Que me disculpen los poetas. Yo no los ataco para molestarlos y gustoso
tributaré homenaje a los altos valores personales de muchos de ellos; sin
embargo ya se ha colmado el cáliz de sus pecados. Hay que abrir las ventanas de
esta hermética casa y sacar sus habitantes al aire fresco, hay que sacudir la
pesada, majestuosa y rígida forma que los abruma. Poco me importa que digáis
pestes de mí y de mi nota. ¿Acaso puedo esperar que aceptéis un juicio que os
quita la razón de ser? Y, además, mis palabras están destinadas a la nueva
generación.

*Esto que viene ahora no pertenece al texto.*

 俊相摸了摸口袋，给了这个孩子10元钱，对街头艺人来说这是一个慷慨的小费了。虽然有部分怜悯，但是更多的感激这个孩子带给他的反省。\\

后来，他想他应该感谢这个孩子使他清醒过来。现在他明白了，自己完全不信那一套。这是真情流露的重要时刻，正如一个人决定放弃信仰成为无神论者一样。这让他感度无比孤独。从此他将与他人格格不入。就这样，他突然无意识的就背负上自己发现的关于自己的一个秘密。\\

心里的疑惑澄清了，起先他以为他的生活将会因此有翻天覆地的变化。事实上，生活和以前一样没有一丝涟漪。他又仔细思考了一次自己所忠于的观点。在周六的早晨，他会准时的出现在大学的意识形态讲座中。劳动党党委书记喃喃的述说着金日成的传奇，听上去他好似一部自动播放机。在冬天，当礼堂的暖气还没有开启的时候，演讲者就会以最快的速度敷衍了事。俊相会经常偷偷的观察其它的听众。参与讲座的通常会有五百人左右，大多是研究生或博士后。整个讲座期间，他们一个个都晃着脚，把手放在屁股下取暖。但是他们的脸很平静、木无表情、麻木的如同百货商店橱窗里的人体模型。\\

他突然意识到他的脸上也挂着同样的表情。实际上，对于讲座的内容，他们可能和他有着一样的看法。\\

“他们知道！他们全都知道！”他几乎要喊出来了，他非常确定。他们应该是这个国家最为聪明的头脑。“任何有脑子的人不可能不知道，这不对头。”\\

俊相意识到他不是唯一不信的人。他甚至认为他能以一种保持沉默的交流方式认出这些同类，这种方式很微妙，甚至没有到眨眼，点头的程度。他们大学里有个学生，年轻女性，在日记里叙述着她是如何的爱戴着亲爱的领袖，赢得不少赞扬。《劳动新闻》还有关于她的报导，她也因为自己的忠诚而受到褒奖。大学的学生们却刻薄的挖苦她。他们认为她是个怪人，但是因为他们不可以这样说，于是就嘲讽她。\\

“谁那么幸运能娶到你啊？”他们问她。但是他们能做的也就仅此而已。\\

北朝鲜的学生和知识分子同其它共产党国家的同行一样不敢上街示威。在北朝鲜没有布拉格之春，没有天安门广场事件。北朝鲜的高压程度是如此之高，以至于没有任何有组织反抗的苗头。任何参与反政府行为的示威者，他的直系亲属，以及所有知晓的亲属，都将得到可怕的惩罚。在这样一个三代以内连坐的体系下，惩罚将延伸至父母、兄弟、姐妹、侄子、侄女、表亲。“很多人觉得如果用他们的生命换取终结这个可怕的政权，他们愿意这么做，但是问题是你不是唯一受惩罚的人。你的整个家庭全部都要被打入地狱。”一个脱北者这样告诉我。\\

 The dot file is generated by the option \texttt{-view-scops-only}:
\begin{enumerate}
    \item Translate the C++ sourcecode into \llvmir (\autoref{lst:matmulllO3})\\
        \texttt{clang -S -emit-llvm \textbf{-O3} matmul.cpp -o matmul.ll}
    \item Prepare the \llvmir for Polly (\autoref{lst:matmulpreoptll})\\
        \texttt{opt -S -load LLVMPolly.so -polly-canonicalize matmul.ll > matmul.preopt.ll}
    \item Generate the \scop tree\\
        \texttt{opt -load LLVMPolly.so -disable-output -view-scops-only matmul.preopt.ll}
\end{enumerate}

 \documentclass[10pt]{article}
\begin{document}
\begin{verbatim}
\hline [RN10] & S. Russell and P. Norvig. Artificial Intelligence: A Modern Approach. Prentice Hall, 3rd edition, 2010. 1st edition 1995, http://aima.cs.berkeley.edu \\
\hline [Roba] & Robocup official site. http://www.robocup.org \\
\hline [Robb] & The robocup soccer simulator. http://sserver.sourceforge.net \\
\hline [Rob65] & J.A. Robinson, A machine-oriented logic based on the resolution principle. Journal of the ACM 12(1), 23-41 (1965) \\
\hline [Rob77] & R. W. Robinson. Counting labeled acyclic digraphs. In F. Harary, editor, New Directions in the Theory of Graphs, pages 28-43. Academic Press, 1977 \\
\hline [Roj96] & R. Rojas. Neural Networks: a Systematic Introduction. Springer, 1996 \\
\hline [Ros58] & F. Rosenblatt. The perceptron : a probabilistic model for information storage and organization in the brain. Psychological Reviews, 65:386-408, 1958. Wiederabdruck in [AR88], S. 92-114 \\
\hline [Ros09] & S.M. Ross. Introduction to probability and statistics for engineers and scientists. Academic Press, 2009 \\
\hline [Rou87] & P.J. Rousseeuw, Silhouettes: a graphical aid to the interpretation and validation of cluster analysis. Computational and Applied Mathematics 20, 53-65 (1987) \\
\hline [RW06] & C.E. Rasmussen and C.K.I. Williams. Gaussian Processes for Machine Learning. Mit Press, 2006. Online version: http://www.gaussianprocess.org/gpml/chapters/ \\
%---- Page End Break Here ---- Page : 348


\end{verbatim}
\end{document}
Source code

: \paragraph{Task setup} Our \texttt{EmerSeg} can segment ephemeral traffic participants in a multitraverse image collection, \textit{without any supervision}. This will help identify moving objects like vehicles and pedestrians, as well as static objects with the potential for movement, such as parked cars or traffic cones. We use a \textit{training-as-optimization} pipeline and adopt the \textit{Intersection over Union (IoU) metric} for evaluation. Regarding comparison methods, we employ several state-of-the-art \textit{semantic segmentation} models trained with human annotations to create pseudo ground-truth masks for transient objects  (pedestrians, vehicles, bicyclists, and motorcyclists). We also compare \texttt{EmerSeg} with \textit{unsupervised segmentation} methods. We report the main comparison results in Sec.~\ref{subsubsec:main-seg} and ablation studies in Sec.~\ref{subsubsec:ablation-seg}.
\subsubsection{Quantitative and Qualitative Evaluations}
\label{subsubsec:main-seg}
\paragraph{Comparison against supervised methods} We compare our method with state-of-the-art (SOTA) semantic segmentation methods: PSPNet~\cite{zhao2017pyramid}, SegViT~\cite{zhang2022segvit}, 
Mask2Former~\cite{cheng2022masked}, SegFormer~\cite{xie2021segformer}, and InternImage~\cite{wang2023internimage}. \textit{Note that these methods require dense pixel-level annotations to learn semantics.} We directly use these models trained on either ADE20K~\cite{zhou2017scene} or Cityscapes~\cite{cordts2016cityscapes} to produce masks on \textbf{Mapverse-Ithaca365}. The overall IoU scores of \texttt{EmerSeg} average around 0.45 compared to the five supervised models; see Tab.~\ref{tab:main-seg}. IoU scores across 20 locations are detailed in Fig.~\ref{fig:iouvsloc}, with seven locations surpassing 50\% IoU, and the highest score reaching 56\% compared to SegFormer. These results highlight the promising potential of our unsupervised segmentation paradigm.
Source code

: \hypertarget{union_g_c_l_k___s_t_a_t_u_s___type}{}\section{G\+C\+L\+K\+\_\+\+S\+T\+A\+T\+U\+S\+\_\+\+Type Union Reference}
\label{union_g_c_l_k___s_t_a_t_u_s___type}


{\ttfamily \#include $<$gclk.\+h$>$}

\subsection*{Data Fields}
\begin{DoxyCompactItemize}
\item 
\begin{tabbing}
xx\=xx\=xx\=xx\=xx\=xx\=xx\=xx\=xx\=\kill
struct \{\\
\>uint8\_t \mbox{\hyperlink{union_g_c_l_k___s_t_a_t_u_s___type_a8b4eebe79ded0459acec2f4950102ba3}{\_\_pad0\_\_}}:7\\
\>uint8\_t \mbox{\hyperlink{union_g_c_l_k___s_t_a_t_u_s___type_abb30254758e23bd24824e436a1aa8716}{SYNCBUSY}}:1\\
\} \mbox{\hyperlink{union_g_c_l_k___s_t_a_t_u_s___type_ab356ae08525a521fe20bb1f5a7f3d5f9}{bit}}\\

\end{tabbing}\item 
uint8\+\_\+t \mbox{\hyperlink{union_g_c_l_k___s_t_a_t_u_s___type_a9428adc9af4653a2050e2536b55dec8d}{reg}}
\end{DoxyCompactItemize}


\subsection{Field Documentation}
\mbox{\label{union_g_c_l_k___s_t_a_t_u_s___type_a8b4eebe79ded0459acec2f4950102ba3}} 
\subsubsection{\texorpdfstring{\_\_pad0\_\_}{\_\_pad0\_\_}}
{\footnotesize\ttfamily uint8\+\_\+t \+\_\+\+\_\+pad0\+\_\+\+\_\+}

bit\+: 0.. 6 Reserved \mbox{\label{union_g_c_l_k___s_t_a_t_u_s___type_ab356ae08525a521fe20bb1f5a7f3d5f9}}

El mundo se vería en situación desesperada si cada año no entrase
un nuevo contingente de seres humanos, frescos, libres del pasado, no
comprometidos con nadie ni con nada, no paralizados por puestos, glorias,
obligaciones y responsabilidades, seres, en fin, no definidos por lo que ya han
hecho y, por lo tanto, libres para elegir.